• **EXERCISE AIM**
Restate verbatim the span of lines below between the line with "Source code" and the line with "### Transferring Characters", including those two lines, and only that span.

• **TASK MATERIAL**

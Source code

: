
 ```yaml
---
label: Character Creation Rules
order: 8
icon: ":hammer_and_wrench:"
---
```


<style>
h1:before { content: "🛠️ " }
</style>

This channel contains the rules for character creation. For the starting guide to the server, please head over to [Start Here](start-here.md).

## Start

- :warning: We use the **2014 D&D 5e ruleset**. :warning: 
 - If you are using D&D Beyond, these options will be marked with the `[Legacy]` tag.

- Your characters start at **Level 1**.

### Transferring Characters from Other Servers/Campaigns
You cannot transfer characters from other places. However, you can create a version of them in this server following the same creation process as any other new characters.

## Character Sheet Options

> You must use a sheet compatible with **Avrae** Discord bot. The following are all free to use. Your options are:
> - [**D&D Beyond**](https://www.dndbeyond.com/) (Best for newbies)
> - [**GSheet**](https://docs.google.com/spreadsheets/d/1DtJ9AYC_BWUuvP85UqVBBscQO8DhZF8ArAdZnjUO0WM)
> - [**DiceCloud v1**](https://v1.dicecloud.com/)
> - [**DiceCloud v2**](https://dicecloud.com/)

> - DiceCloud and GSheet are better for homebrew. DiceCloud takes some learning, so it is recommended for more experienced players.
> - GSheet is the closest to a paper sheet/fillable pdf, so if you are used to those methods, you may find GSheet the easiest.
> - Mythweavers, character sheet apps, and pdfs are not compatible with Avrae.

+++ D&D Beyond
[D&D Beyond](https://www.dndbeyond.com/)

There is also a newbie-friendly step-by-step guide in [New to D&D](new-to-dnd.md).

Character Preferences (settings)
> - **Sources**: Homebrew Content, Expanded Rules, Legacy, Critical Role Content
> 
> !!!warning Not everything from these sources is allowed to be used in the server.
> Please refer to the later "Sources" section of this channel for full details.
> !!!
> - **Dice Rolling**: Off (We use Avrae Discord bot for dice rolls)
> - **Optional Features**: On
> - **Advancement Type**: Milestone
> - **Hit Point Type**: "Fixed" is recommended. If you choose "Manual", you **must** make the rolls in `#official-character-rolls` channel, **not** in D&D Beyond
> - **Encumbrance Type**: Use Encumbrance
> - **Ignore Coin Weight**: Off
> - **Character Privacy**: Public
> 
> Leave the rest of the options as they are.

---

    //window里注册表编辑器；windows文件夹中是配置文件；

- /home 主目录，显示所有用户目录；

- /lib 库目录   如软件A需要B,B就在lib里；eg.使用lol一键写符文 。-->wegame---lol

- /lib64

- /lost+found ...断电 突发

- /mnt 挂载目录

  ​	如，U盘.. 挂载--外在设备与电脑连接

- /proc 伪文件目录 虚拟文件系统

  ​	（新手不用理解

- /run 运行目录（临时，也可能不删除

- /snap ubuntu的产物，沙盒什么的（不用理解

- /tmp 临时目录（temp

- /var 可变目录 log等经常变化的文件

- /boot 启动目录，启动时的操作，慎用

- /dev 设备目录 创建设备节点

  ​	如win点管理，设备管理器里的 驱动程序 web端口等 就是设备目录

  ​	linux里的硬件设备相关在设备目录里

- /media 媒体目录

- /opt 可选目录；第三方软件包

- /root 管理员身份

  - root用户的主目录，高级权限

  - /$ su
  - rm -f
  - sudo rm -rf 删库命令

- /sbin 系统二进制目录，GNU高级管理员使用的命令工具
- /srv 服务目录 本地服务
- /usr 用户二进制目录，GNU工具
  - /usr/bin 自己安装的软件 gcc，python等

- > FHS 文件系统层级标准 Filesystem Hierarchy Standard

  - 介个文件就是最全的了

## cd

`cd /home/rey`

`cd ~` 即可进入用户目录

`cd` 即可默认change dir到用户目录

...

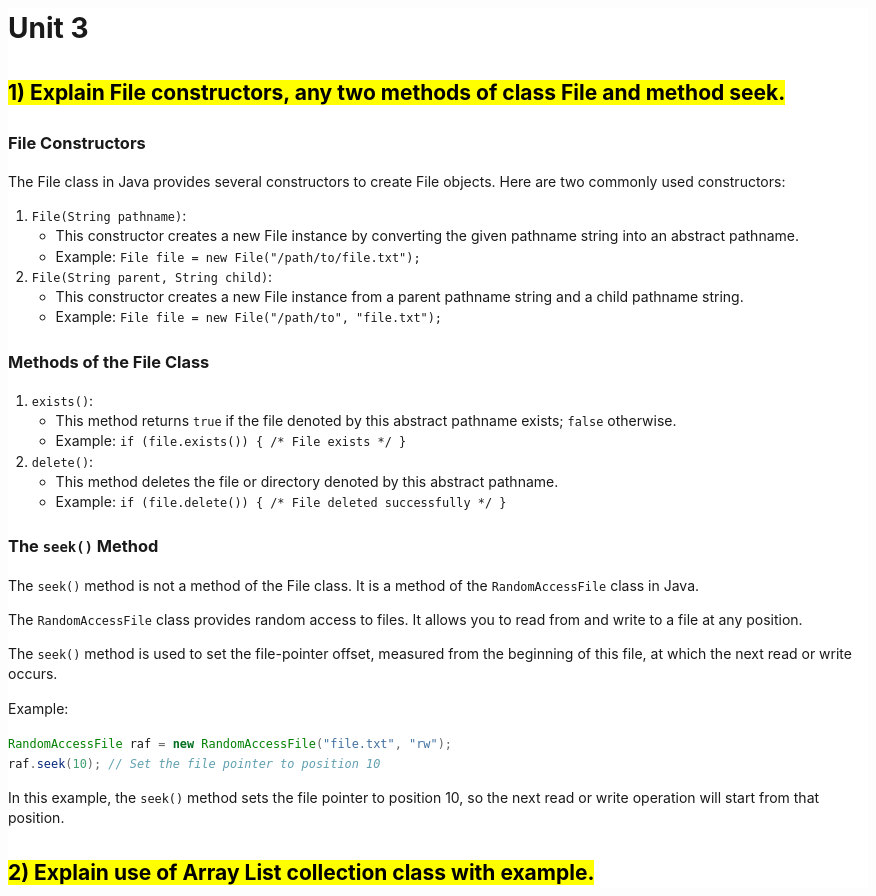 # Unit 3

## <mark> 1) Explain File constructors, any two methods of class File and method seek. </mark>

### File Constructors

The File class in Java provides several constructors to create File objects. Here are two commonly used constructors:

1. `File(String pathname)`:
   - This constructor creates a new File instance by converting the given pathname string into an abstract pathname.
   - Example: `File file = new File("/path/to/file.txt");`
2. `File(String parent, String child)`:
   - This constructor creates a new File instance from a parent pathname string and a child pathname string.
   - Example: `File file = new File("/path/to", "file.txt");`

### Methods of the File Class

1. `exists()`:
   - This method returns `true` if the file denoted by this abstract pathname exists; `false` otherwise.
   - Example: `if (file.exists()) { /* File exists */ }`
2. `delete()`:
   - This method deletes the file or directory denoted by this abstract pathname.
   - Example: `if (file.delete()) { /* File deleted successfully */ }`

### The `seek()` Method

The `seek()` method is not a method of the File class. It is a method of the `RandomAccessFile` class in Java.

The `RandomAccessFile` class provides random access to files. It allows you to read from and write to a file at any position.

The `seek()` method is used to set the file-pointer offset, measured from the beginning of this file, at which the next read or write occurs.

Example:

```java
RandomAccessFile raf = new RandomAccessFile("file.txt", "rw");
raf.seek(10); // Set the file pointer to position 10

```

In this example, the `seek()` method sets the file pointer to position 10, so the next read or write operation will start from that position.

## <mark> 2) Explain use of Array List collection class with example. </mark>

• **ANSWER FOR THE TASK**
Source code

:
 ```yaml
---
label: Character Creation Rules
order: 8
icon: ":hammer_and_wrench:"
---
```


<style>
h1:before { content: "🛠️ " }
</style>

This channel contains the rules for character creation. For the starting guide to the server, please head over to [Start Here](start-here.md).

## Start

- :warning: We use the **2014 D&D 5e ruleset**. :warning: 
 - If you are using D&D Beyond, these options will be marked with the `[Legacy]` tag.

- Your characters start at **Level 1**.

### Transferring Characters from Other Servers/Campaigns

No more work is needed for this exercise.